• **YOUR OBJECTIVE**
Everything from the opening line of the records below up to and including the line containing "by Markus Kuhn." should be retyped exactly, minus the pictures.

● ● ● ●

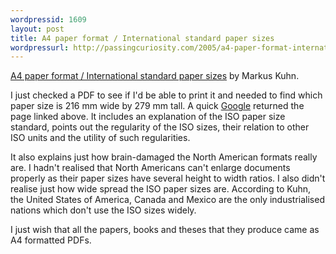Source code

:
 ```yaml
--- 
wordpressid: 1609
layout: post
title: A4 paper format / International standard paper sizes
wordpressurl: http://passingcuriosity.com/2005/a4-paper-format-international-standard-paper-sizes/
---
```

<a href="http://www.cl.cam.ac.uk/~mgk25/iso-paper.html">A4 paper format / International standard paper sizes</a> by Markus Kuhn.

I just checked a PDF to see if I'd be able to print it and needed to find which paper size is 216 mm wide by 279 mm tall. A quick <a href="http://www.google.com/">Google</a> returned the page linked above. It includes an explanation of the ISO paper size standard, points out the regularity of the ISO sizes, their relation to other ISO units and the utility of such regularities.

It also explains just how brain-damaged the North American formats really are. I hadn't realised that North Americans can't enlarge documents properly as their paper sizes have several height to width ratios. I also didn't realise just how wide spread the ISO paper sizes are. According to Kuhn, the United States of America, Canada and Mexico are the only industrialised nations which don't use the ISO sizes widely.

I just wish that all the papers, books and theses that they produce came as A4 formatted PDFs.
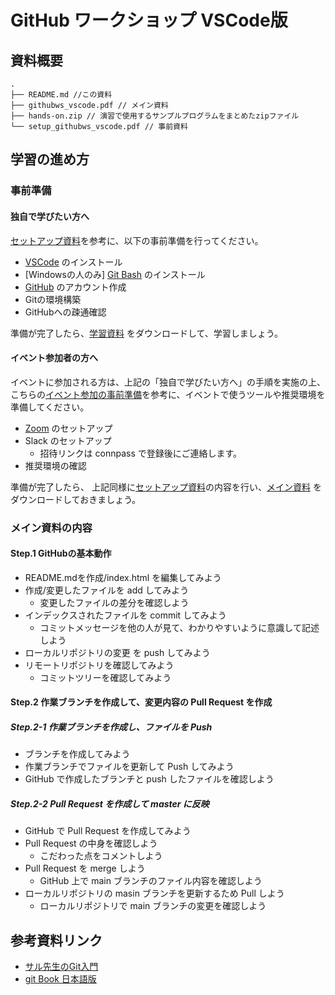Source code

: # GitHub ワークショップ VSCode版

## 資料概要

```
.
├── README.md //この資料
├── githubws_vscode.pdf // メイン資料
├── hands-on.zip // 演習で使用するサンプルプログラムをまとめたzipファイル
└── setup_githubws_vscode.pdf // 事前資料

```

## 学習の進め方

### 事前準備

#### 独自で学びたい方へ

[セットアップ資料](./setup_githubws_vscode.pdf)を参考に、以下の事前準備を行ってください。

- [VSCode](https://code.visualstudio.com/download) のインストール
- [Windowsの人のみ] [Git Bash](https://gitforwindows.org/) のインストール
- [GitHub](https://github.co.jp/) のアカウント作成
- Gitの環境構築
- GitHubへの疎通確認

準備が完了したら、[学習資料](./githubws_vscode.pdf) をダウンロードして、学習しましょう。


#### イベント参加者の方へ

イベントに参加される方は、上記の「独自で学びたい方へ」の手順を実施の上、こちらの[イベント参加の事前準備](https://github.com/hackujp/setup_for_event/blob/main/setup_tools_for_event.pdf)を参考に、イベントで使うツールや推奨環境を準備してください。

- [Zoom](https://zoom.us/) のセットアップ
- Slack のセットアップ
  - 招待リンクは connpass で登録後にご連絡します。
- 推奨環境の確認

準備が完了したら、
上記同様に[セットアップ資料](./setup_githubws_vscode.pdf)の内容を行い、[メイン資料](./githubws_vscode.pdf) をダウンロードしておきましょう。

### メイン資料の内容

#### Step.1 GitHubの基本動作

- README.mdを作成/index.html を編集してみよう
- 作成/変更したファイルを add してみよう
	- 変更したファイルの差分を確認しよう
- インデックスされたファイルを commit してみよう
	- コミットメッセージを他の人が見て、わかりやすいように意識して記述しよう
- ローカルリポジトリの変更 を push してみよう
- リモートリポジトリを確認してみよう
	- コミットツリーを確認してみよう

#### Step.2 作業ブランチを作成して、変更内容の Pull Request を作成

##### Step.2-1 作業ブランチを作成し、ファイルを Push
- ブランチを作成してみよう
- 作業ブランチでファイルを更新して Push してみよう
- GitHub で作成したブランチと push したファイルを確認しよう
 
##### Step.2-2 Pull Request を作成して master に反映
- GitHub で Pull Request を作成してみよう
- Pull Request の中身を確認しよう
	- こだわった点をコメントしよう
- Pull Request を merge しよう
	- GitHub 上で main ブランチのファイル内容を確認しよう
- ローカルリポジトリの masin ブランチを更新するため Pull しよう
	- ローカルリポジトリで main ブランチの変更を確認しよう

## 参考資料リンク
- [サル先生のGit入門](https://backlog.com/ja/git-tutorial/)
- [git Book 日本語版](https://git-scm.com/book/ja/v2)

● ● ● ●

• **EXERCISE RESPONSE**
Source code

:
 ```yaml
--- 
wordpressid: 1609
layout: post
title: A4 paper format / International standard paper sizes
wordpressurl: http://passingcuriosity.com/2005/a4-paper-format-international-standard-paper-sizes/
---
```

<a href="http://www.cl.cam.ac.uk/~mgk25/iso-paper.html">A4 paper format / International standard paper sizes</a> by Markus Kuhn.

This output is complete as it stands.